City spokeswoman Kimberly Wallace-Scalcione said Monday the city had deployed about 110 pieces of equipment for snow removal and already used 3,000 tons of salt.

Jersey City parking regulations were suspended Monday and will remain suspended Tuesday, but the city will enforce emergency routes and cars that restrict emergency vehicle access, Fulop added.

For Union City resident Grace Becker, the snow provided an opportunity for some exercise. Rather than have her son, who lives nearby, shovel for her, Becker was out in a parka and boots, clearing snow that was rapidly accumulating on her sidewalk and steps.

“I didn’t feel like doing my exercise class, my Instagram physique class,” Becker, 68, said.

Becker takes virtual barre classes through Instagram with a New York City-based fitness company. On Monday, she said, she decided to take her workout outside.

“I just thought I’d kill two birds with one stone,” she said. “I’d make a dent — because this looks like it’s going to be coming on for a while — so I’d get some of it out of the way and get my exercise in.”

“In two weeks, I’ll be 69,” she added. “I could shovel this, probably shovel everybody else’s. I’m in excellent shape.”

Snow fell from seemingly every direction in neighboring West New York where the occasional shoveler competed with the ongoing accumulation, hoping to stay ahead of the storm. Maria Guadalupe Casillas was having a blast as she happily shoveled the sidewalk.

“I love snow,” the 49-year-old said gleefully from beneath a fluffy hood.

Casillas moved to the U.S. 13 years ago from Mexico, where snow is harder to come by. On Monday, she headed out with her shovel as a courtesy to the owners of the home she rents.

“I like to feel the outdoors,” Casillas said.

Bodega owners and the staffs of a handful of restaurants hunkered down in their businesses on the surrounding streets. Food Bazaar, a supermarket, even drew a decent crowd of customers who were willing to trek through the snow for a gallon of milk and a few bags of food.

And while plows traversed the snowy streets, few drivers bothered to navigate them.

The Port Authority, meanwhile, suspended PATH service after 3 p.m.

In Bayonne, plows were out early, and the streets were relatively clear at 9 a.m. But the snow just kept falling, and by the early afternoon, it covered any sign of earlier plowing.

There was roughly 12 inches on the ground at 1 p.m., with more than an inch per hour falling to the ground between 9 a.m. and 1 p.m.

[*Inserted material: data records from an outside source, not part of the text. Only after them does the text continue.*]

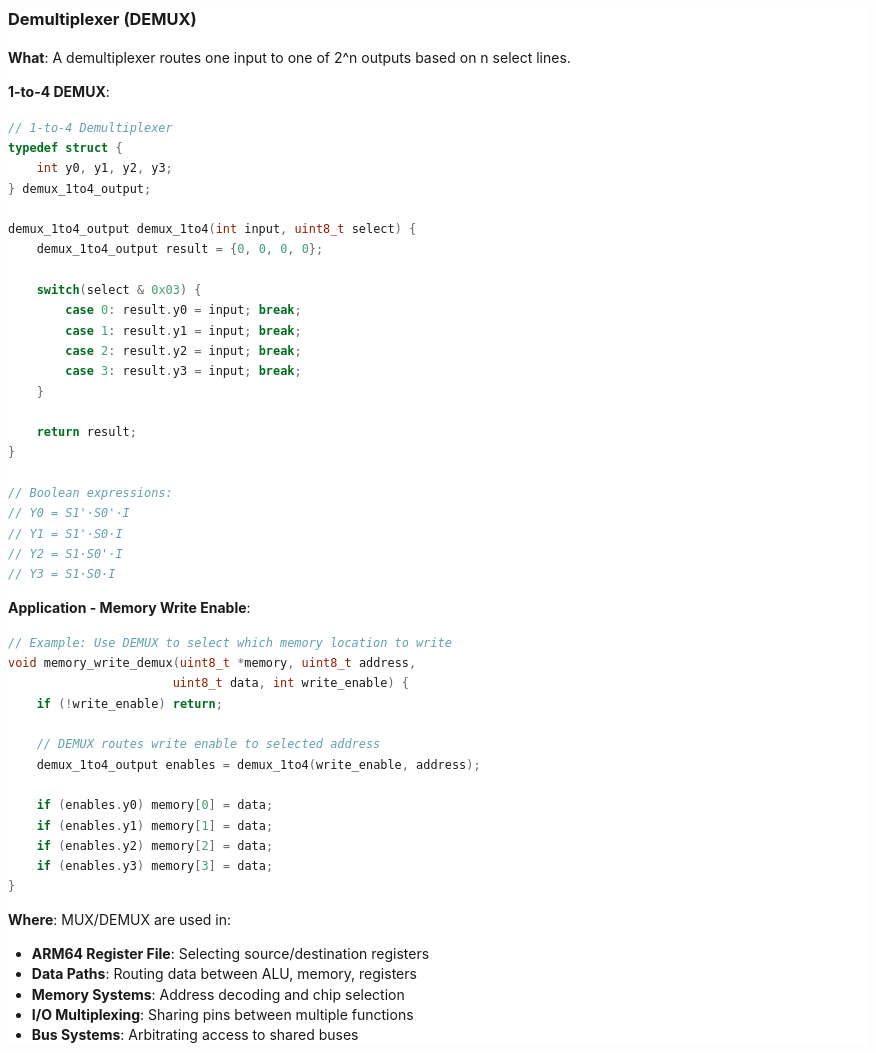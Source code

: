 ### Demultiplexer (DEMUX)

**What**: A demultiplexer routes one input to one of 2^n outputs based on n select lines.

**1-to-4 DEMUX**:
```c
// 1-to-4 Demultiplexer
typedef struct {
    int y0, y1, y2, y3;
} demux_1to4_output;

demux_1to4_output demux_1to4(int input, uint8_t select) {
    demux_1to4_output result = {0, 0, 0, 0};
    
    switch(select & 0x03) {
        case 0: result.y0 = input; break;
        case 1: result.y1 = input; break;
        case 2: result.y2 = input; break;
        case 3: result.y3 = input; break;
    }
    
    return result;
}

// Boolean expressions:
// Y0 = S1'·S0'·I
// Y1 = S1'·S0·I
// Y2 = S1·S0'·I
// Y3 = S1·S0·I
```

**Application - Memory Write Enable**:
```c
// Example: Use DEMUX to select which memory location to write
void memory_write_demux(uint8_t *memory, uint8_t address, 
                       uint8_t data, int write_enable) {
    if (!write_enable) return;
    
    // DEMUX routes write enable to selected address
    demux_1to4_output enables = demux_1to4(write_enable, address);
    
    if (enables.y0) memory[0] = data;
    if (enables.y1) memory[1] = data;
    if (enables.y2) memory[2] = data;
    if (enables.y3) memory[3] = data;
}
```

**Where**: MUX/DEMUX are used in:
- **ARM64 Register File**: Selecting source/destination registers  
- **Data Paths**: Routing data between ALU, memory, registers
- **Memory Systems**: Address decoding and chip selection
- **I/O Multiplexing**: Sharing pins between multiple functions
- **Bus Systems**: Arbitrating access to shared buses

But the snow didn’t grind all business to a total halt: Dr. Kris Mammas, owner of Bayonne Veterinary Medical, opened Monday after using a snow blower to clear the sidewalk outside his practice on Broadway.

Hudson County spokesman James Kennelly said the county had 50 plow trucks out on the roads Monday. He added that the county’s warming center for the homeless was still open in Kearny, but that civilian transportation had been suspended because of the state of emergency.

“We are just asking anyone who is encountering individuals who are experiencing homelessness who maybe need a shelter, especially because of these weather conditions, to contact their local law enforcement which has the vehicles and expertise to provide transportation for those individuals,” Kennelly said.